Wang Teng, Tong En’in elini tuttu ve ilk izlenimi… biraz yumuşak olduğu yönündeydi!
Öksürdü, öksürdü.
İhtiyatlı bir şekilde öksüren Wang Teng çabucak soğukkanlılığını geri kazandı ve durumu dikkatle algılarken ciddi bir ifade takındı. Gerçekten de Gölge Gücünün varlığını tespit etmişti.
Wang Teng, “Direnme,” dedi.
Tong En gözlerini kırpıştırdı ve başını salladı.
Yuan Bai ve diğerleri hayretler içinde kaldı. Başlarını çevirdiler ve Wang Teng’i gördüler.
Bir çözümü olabilir miydi?
Wang Teng Gölge Yeteneğini etkinleştirdi ve avucundan hafif bir emme kuvveti yayılıp Tong En’in vücuduna aktı.
“Bu da ne?” Tong En haykırdı, Wang Teng’e inanamayarak bakarken gözleri büyüdü.
Gölge Gücünün emildiğini hissetti.
Bu inanılmazdı!
Bunu nasıl yapmıştı?
Kısa sürede, Tung En’in vücudundaki tüm gölge güç tamamen emilmiş ve geride hiçbir iz bırakmamıştı.

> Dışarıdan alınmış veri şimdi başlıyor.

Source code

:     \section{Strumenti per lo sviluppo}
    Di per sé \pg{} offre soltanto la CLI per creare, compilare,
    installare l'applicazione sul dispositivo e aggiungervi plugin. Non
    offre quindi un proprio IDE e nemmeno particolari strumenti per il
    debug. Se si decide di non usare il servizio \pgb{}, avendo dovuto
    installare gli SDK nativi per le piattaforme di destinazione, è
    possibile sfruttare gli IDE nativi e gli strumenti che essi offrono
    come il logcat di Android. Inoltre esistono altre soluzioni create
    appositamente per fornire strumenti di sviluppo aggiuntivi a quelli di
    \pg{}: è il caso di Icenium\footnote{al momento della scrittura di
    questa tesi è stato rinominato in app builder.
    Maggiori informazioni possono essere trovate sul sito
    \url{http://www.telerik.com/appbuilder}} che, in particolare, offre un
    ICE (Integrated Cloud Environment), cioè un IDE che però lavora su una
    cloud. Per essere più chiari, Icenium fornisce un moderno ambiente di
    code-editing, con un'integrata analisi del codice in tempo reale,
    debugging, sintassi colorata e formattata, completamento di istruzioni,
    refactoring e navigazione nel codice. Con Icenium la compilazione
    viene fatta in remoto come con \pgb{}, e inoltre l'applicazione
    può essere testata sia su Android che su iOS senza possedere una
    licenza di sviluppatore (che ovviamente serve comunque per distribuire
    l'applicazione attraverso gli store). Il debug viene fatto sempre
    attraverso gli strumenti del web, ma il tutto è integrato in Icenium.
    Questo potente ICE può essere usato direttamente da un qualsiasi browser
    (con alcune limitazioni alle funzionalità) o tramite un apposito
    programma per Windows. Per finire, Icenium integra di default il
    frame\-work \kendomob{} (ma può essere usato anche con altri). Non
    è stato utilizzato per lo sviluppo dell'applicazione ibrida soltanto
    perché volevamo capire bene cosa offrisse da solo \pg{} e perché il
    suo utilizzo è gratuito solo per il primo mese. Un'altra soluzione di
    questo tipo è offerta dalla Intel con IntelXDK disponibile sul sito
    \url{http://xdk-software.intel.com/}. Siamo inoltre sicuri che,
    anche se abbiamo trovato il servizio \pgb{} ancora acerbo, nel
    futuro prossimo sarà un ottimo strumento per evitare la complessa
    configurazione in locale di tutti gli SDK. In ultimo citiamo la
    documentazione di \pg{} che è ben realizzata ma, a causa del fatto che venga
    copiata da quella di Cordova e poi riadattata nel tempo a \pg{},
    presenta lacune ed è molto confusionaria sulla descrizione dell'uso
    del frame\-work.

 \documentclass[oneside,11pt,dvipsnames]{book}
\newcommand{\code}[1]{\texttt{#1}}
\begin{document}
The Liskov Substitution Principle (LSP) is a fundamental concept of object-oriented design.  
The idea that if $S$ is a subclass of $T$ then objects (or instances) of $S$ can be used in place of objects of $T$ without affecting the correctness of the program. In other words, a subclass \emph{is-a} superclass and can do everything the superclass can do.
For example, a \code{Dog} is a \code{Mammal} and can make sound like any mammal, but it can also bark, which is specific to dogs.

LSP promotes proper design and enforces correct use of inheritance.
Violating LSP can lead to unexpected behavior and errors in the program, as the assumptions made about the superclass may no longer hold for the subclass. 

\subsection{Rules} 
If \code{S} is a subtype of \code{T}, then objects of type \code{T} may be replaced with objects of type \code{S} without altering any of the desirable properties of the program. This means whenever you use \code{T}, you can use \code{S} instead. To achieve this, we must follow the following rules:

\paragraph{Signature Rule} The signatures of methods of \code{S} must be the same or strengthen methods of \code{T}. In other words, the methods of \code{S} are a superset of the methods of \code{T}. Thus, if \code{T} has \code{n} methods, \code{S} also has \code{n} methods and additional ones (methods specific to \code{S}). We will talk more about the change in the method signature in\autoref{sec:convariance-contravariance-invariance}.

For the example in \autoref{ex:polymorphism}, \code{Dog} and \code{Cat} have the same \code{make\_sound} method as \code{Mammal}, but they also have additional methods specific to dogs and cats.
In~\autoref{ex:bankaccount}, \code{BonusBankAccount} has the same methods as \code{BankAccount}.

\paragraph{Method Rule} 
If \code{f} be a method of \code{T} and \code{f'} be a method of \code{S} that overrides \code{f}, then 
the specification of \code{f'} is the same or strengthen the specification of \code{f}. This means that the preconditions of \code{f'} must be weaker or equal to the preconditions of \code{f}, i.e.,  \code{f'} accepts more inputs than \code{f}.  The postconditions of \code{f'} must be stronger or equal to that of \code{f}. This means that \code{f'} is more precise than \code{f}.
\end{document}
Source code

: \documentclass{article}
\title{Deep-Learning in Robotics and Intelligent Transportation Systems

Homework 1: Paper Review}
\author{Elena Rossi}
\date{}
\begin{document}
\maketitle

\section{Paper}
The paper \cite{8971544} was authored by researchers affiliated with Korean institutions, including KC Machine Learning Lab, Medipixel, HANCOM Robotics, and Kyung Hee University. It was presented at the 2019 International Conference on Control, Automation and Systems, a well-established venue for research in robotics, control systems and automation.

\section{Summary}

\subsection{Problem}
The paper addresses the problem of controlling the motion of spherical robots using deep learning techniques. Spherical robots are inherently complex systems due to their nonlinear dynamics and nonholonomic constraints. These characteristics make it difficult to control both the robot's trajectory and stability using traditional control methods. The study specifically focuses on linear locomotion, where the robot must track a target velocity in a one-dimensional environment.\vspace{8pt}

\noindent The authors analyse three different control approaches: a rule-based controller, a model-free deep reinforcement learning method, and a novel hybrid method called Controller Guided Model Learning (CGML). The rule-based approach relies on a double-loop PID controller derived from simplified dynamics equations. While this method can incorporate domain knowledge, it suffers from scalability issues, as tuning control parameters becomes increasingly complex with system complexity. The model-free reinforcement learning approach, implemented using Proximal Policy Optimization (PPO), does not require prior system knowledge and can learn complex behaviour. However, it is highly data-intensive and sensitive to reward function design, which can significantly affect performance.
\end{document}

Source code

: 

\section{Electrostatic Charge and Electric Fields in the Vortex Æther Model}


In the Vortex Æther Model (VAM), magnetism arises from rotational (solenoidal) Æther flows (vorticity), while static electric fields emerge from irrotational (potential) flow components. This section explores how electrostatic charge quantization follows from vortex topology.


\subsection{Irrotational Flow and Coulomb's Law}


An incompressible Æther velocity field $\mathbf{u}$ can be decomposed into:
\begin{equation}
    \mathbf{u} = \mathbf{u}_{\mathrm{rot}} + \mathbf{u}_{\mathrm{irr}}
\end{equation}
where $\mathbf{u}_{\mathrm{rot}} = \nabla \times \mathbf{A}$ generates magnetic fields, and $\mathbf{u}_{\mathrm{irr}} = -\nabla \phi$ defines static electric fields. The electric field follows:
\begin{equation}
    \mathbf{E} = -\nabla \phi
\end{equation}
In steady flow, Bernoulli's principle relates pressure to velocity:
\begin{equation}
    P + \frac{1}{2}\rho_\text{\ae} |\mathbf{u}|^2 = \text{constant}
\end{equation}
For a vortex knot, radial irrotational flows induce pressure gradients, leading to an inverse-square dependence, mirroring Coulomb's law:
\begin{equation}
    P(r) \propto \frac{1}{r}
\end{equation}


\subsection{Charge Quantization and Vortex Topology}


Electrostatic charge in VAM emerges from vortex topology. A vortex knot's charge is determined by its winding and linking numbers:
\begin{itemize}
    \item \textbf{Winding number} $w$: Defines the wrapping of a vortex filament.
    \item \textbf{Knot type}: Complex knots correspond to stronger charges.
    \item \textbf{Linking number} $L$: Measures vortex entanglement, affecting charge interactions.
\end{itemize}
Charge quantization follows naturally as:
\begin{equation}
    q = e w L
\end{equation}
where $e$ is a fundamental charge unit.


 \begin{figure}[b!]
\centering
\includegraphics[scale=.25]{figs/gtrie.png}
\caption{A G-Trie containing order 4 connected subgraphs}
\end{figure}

Bir anda kendini çok daha hafiflemiş hissetti ve soğuk, ürkütücü his tamamen yok olmuştu. Yüzündeki mavimsi renk de kaybolmuştu.
“Şimdi daha iyi mi?” Yuan Bai ve diğerleri şaşkınlıkla önce Tong En’e, sonra da Wang Teng’e baktılar.
Wan Dong ve grubu da aynı şekilde şaşkındı, ancak Wang Teng daha önce gölgeleri zahmetsizce çözdüğü için biraz zihinsel hazırlık yapmışlardı.
Tong En ve arkadaşlarının durumu Guang Yu ve diğerlerinin başına gelenlere benziyor gibi görünüyordu.
Bu zırhlı cesetler de bu gölgelere benzer bir şey tarafından kontrol ediliyor olabilir miydi?